Chef d’œuvre absolu qui transcende les générations. Inadaptable.
Avec Fondation d’Isaac Asimov et Hypérion de Dan Simmons, Dune
demeure l’une des plus importantes sagas littéraires de science-
fiction. A l’occasion de la sortie du film de Denis Villeneuve qui
prouve que rien ne résiste à l’industrie cinématographique et qu’il
existe toujours un œil, pourvu que celui-ci soit talentueux, pour
matérialiser la vision d’un créateur, Dune effectue un nouveau
retour. Une fois de plus. Depuis maintenant près d’un demi-siècle, le cycle de Frank Herbert continue à occuper le devant de la scène
éditoriale. Les sables du temps n’ont donc pas recouvert cette œuvre quand tant d’autres disparaissent ou vieillissent terriblement mal. Pourtant, l’œuvre a mis du temps à s’imposer en France, car le genre était peu estimé et il s’agissait d’« un gros livre, d’un auteur inconnu, dont l’action ne démarrait vraiment qu’au-delà de cent pages au moins, qui était assez obscur, tortueux et demandait de l’attention » comme le rappelle Gérard Klein, le découvreur français de Dune, auteur et créateur de la collection Ailleurs et Demain chez Robert Laffont dans le magnifique ouvrage Tout sur Dune, sorte de Bible définitive sur l’œuvre de Frank Herbert où le passionné comme le néophyte retrouvera l’auteur, l’univers, les personnages, les adaptations et une série de réflexions sur la saga. Pour autant, comment expliquer cette permanence qui passe à travers les générations ? Comme expliquer cet engouement qui n’a jamais faibli ?
La première des raisons tient d’abord à sa qualité littéraire. Dune est
avant tout une œuvre majeure de la littérature que l’on aime la
science-fiction ou pas, et comme peuvent l’être les grands
classiques. « C’est un immense roman, bien sûr ! Pourquoi pensez-vous
que nous lisons toujours Anna Karénine ou Guerre et Paix ? Je suis surtout
surpris que le succès n’ait pas été aussi étendu et rapide chez nous »

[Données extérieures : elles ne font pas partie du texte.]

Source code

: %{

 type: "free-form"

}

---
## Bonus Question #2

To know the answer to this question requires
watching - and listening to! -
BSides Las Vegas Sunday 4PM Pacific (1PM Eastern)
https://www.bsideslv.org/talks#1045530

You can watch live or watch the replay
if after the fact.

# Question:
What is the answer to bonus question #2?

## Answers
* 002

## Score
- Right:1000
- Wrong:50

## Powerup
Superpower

poursuit Gérard Klein. Pour peu que l’on gratte le vernis de la
science-fiction, considéré longtemps comme un genre mineur de la
littérature, Dune comporte tous les ingrédients des grandes
histoires. A l’instar d’un Howard Philipps Lovecraft ou plus
récemment d’un Stephen King qui ont mis du temps à trouver leur
juste place dans la littérature américaine d’abord puis mondiale
ensuite, Frank Herbert (1920-1986) reste encore assez méconnu. Et
le travail qu’il réalisa fut digne des Zola ou des Balzac comme se plaît
à le rappeler Fabien Le Roy (interview ci-après). De plus, la mode
actuelle des récits littéraires dystopiques offre également une
nouvelle jeunesse à l’œuvre d’Herbert.
Outre sa qualité littéraire intrinsèque, le cycle de Dune porte en lui
une profonde réflexion écologique qui a trouvé durant ces cinquante
dernières années des échos réguliers et plus particulièrement
aujourd’hui avec les rapports alarmistes sur la planète. La quête et
l’exploitation de l’épice, métaphore des énergies fossiles, l’absence
d’eau comme élément nécessaire à toute vie ne peuvent
qu’interpeller le lecteur à une époque de raréfaction des ressources
naturelles et de montée de tensions géopolitiques autour de l’eau.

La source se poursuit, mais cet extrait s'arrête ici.